• Assignment:
After locating the line with "on mount/vehicle. |" in the data that follows, return it and every later line exactly, up to and including the line with "pause2EventID | unknown EventID | unused |".
::: Records for processing :::
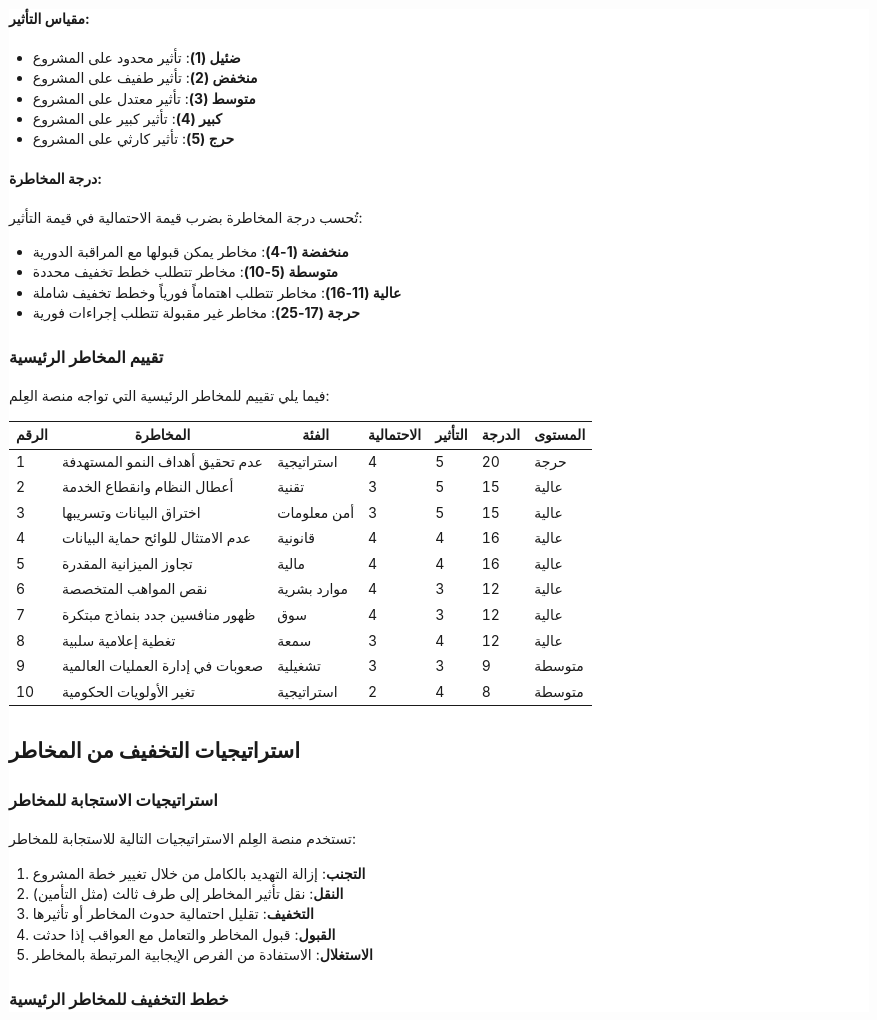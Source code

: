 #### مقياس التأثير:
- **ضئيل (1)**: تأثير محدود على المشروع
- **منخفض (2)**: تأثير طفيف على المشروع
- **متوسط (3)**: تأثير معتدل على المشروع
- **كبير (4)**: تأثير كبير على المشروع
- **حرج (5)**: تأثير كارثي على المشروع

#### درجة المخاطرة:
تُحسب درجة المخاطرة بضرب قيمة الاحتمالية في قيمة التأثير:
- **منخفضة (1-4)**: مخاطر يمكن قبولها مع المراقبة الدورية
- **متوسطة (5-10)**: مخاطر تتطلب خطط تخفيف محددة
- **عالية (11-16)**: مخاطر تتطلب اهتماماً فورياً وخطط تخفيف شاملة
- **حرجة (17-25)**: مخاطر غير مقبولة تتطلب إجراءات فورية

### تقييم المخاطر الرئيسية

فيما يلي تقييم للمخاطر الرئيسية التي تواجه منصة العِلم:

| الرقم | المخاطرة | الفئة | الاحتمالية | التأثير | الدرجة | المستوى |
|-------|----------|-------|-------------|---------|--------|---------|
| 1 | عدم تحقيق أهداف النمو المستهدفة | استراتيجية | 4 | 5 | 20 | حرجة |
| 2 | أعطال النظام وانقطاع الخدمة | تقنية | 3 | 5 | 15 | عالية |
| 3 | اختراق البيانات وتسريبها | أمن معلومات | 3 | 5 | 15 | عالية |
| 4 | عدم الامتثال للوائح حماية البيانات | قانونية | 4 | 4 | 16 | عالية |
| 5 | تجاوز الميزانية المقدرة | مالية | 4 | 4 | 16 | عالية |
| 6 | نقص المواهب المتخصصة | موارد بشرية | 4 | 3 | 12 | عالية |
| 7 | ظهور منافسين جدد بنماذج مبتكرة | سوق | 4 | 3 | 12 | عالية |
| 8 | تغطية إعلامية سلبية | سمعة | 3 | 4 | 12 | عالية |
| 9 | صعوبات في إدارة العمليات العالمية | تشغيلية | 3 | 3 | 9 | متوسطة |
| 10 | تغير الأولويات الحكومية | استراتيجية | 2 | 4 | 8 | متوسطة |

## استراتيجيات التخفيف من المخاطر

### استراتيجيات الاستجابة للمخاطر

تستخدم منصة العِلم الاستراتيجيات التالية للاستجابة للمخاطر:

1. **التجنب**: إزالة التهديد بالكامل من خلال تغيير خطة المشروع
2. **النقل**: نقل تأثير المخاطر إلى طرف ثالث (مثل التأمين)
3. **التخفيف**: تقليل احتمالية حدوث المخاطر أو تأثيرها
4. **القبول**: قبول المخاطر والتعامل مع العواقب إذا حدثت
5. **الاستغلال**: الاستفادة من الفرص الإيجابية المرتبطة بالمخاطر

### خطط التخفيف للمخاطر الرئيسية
:::
::: Records for processing :::
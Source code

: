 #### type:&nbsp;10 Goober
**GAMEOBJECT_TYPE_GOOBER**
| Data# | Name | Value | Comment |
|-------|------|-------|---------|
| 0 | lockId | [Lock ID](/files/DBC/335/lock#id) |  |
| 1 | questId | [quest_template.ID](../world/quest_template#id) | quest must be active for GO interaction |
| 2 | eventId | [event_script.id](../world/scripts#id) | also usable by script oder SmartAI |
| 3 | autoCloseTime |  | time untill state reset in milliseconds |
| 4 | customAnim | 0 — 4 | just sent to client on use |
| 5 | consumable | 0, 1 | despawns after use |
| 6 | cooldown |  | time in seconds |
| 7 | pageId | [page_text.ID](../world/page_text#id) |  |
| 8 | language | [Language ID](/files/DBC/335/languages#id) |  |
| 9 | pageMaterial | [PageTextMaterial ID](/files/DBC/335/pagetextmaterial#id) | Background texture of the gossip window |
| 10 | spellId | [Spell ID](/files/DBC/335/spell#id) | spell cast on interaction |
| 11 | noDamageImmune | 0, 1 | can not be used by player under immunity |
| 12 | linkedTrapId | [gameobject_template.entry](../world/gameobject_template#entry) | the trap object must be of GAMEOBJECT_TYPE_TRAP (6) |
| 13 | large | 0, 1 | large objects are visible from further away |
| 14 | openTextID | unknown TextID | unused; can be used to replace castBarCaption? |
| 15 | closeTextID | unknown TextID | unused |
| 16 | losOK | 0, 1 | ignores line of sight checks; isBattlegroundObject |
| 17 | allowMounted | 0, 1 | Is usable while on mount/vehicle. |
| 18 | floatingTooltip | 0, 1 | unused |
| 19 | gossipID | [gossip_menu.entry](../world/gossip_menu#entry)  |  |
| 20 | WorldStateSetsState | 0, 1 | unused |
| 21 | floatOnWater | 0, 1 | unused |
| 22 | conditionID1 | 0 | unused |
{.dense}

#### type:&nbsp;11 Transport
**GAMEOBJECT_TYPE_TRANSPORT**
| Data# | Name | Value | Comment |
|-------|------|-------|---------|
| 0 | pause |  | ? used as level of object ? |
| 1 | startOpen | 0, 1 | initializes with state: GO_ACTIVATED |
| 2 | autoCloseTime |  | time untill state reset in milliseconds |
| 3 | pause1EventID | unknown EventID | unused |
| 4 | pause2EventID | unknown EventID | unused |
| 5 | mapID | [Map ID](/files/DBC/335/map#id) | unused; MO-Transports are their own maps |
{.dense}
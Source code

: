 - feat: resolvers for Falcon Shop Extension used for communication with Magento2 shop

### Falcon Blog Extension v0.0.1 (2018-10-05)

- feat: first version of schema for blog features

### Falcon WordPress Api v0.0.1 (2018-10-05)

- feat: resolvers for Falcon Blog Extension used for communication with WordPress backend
:::
::: Records for processing :::
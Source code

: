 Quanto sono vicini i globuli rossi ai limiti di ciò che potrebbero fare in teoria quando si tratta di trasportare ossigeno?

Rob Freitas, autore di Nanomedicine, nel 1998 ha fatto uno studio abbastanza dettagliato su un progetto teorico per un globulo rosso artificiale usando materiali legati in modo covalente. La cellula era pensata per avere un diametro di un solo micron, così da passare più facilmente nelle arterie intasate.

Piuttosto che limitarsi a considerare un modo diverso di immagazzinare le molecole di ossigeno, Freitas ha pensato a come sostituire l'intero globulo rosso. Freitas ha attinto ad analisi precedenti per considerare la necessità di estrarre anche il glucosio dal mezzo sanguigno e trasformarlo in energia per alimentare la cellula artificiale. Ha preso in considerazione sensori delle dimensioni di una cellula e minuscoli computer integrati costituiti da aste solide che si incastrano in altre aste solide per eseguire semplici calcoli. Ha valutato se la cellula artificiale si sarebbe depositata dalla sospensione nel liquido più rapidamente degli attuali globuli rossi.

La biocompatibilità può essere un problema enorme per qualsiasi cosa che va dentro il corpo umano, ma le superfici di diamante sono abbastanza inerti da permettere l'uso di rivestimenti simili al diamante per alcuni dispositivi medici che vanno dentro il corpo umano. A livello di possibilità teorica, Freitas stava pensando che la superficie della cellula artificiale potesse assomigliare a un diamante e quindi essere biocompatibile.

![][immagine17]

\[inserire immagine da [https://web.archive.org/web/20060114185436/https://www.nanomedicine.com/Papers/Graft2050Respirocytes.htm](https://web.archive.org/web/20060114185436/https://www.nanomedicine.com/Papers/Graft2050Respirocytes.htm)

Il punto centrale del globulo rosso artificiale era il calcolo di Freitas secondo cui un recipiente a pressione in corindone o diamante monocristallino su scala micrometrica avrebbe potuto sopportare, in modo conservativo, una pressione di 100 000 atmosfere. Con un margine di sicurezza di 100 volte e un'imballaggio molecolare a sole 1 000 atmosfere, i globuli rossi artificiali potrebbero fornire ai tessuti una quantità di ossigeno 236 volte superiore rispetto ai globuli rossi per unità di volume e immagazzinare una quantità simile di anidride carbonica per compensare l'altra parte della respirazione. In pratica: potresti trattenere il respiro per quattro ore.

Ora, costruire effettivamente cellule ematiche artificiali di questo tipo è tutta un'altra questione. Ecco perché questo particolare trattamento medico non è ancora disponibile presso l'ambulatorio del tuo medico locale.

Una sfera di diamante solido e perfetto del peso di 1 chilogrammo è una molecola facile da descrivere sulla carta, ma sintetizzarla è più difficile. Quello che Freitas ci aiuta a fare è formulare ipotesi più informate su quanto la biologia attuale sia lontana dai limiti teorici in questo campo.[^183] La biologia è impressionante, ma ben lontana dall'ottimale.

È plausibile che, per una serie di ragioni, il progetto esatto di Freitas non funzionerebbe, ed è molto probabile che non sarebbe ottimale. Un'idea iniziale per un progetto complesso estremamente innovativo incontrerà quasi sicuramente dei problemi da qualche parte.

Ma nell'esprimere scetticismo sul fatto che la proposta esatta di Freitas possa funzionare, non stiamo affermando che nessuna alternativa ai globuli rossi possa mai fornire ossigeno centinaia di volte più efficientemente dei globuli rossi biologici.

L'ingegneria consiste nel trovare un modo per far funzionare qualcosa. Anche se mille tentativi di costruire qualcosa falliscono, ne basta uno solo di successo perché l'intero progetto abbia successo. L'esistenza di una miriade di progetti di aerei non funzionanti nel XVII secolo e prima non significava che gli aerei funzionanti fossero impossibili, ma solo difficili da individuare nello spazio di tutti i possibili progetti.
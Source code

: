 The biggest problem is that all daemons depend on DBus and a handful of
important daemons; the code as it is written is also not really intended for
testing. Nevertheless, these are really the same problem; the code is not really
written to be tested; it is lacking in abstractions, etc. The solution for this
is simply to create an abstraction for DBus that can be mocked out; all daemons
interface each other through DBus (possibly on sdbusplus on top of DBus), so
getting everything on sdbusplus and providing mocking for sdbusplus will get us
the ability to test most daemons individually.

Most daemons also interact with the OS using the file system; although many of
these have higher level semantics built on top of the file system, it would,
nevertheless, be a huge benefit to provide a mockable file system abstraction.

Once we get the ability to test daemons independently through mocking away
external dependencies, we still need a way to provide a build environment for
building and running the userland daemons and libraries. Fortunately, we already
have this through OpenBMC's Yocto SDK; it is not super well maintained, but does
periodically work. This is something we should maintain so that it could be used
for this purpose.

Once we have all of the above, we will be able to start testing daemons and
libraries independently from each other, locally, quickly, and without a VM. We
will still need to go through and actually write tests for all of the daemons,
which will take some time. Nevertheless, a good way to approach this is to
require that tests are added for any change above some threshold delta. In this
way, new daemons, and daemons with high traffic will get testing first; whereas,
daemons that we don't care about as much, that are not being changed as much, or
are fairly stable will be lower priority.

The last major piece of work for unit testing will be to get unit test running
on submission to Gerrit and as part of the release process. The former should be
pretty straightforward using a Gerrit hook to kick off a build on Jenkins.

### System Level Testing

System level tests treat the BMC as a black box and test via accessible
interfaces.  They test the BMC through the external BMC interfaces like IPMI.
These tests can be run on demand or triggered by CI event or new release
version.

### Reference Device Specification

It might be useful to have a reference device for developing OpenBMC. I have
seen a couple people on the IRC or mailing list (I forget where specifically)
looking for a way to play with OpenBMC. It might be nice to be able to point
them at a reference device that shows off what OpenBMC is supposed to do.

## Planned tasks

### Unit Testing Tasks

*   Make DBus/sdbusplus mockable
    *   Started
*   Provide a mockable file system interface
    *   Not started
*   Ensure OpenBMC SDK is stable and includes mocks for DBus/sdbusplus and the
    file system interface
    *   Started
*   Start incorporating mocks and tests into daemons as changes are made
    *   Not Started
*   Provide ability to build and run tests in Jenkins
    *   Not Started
:::
• Answer:
| 17 | allowMounted | 0, 1 | Is usable while on mount/vehicle. |
| 18 | floatingTooltip | 0, 1 | unused |
| 19 | gossipID | [gossip_menu.entry](../world/gossip_menu#entry)  |  |
| 20 | WorldStateSetsState | 0, 1 | unused |
| 21 | floatOnWater | 0, 1 | unused |
| 22 | conditionID1 | 0 | unused |
{.dense}

#### type:&nbsp;11 Transport
**GAMEOBJECT_TYPE_TRANSPORT**
| Data# | Name | Value | Comment |
|-------|------|-------|---------|
| 0 | pause |  | ? used as level of object ? |
| 1 | startOpen | 0, 1 | initializes with state: GO_ACTIVATED |
| 2 | autoCloseTime |  | time untill state reset in milliseconds |
| 3 | pause1EventID | unknown EventID | unused |
| 4 | pause2EventID | unknown EventID | unused |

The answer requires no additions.